When using a non-Anthropic provider, pass model names your endpoint actually
serves via `--cheap-model` / `--capable-model`.

**OpenAI:**

```bash
export OPENAI_API_KEY=sk-...
anjalikastra https://example.com --cheap-model gpt-5-mini --capable-model gpt-5
```

**Ollama (local models, no API key needed):**

```bash
export OPENAI_BASE_URL=http://localhost:11434/v1
anjalikastra https://example.com --cheap-model llama3.2 --capable-model qwen2.5-coder:32b
```

**OpenRouter (one key, hundreds of models):**

```bash
export OPENAI_BASE_URL=https://openrouter.ai/api/v1
export OPENAI_API_KEY=sk-or-...
anjalikastra https://example.com \
  --cheap-model google/gemini-2.5-flash --capable-model anthropic/claude-sonnet-4.5
```

**Gemini (via Google's OpenAI-compatible endpoint):**

```bash
export OPENAI_BASE_URL=https://generativelanguage.googleapis.com/v1beta/openai/
export OPENAI_API_KEY=your-gemini-api-key
anjalikastra https://example.com --cheap-model gemini-2.5-flash --capable-model gemini-2.5-pro
```

Any other server that speaks the OpenAI Chat Completions protocol (vLLM,
LM Studio, LiteLLM proxy, Together, Groq, ...) works the same way: set
`OPENAI_BASE_URL` to its address and pass its model names.
`--dry-run` shows the resolved provider, base URL, and models before anything runs.
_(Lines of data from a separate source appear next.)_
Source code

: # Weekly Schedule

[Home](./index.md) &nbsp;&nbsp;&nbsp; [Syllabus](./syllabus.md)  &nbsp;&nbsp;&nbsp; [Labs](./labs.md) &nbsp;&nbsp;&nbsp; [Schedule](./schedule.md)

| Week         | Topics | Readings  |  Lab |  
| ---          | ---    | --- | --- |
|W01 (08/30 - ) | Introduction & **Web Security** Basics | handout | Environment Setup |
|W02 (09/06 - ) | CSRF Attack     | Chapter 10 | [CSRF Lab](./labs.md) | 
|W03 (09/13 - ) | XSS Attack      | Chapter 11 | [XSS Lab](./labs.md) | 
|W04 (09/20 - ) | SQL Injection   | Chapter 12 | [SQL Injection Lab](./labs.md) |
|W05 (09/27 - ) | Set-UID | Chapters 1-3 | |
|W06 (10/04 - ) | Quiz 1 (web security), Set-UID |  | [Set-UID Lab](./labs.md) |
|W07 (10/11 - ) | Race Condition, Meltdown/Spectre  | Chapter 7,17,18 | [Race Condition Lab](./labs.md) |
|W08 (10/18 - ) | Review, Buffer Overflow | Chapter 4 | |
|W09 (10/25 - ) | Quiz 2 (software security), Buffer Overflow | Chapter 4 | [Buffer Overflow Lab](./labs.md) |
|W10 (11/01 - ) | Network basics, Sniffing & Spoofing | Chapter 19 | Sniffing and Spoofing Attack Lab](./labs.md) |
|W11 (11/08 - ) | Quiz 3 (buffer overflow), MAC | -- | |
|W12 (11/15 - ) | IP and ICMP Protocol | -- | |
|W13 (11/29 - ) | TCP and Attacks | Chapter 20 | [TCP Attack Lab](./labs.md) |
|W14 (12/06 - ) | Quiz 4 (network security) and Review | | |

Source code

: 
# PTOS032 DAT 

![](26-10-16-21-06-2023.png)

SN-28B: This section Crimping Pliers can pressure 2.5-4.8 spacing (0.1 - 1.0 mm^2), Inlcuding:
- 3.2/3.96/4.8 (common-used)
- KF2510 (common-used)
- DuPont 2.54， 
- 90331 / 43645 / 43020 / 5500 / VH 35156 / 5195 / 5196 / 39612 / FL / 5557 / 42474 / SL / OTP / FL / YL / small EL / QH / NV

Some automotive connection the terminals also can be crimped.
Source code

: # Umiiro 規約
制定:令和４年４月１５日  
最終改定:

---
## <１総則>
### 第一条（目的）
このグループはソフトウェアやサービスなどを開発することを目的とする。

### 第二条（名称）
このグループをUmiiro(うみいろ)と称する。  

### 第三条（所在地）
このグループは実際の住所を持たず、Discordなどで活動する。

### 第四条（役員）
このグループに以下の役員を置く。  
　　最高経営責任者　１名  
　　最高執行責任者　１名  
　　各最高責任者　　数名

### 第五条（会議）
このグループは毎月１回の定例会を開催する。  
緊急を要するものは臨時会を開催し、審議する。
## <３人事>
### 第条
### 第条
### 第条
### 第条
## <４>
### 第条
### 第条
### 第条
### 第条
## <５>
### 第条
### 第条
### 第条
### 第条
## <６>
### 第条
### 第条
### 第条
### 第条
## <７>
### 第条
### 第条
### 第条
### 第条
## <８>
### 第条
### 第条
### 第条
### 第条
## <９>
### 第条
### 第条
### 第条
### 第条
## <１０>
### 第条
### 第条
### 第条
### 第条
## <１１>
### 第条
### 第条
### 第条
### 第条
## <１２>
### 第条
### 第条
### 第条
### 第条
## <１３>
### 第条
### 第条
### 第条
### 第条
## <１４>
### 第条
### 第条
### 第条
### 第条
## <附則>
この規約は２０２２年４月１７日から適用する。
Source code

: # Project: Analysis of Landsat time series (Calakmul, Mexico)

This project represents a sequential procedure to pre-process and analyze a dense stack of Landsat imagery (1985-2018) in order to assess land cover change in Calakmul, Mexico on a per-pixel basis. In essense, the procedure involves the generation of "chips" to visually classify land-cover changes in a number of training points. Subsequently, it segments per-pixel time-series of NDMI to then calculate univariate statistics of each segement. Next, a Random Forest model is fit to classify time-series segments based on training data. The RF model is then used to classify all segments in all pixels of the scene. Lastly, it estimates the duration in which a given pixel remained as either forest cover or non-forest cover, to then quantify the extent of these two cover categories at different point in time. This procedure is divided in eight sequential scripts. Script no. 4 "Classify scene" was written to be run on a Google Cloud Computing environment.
**No key at all?** The tool still runs end-to-end in heuristic/template-only
mode — classification falls back to URL/DOM heuristics and generation uses the
deterministic templates. The suite is smaller and less targeted but still valid
and runnable.

## Developing this tool

```bash
pip install -e ".[dev]"
pytest
```

`anjalikastra/` is the Python orchestrator; it emits TypeScript/Playwright as
output artifacts. See `anjalikastra/generation/review_gate.py` for the
minimal-code discipline applied to every generated test file before it ships.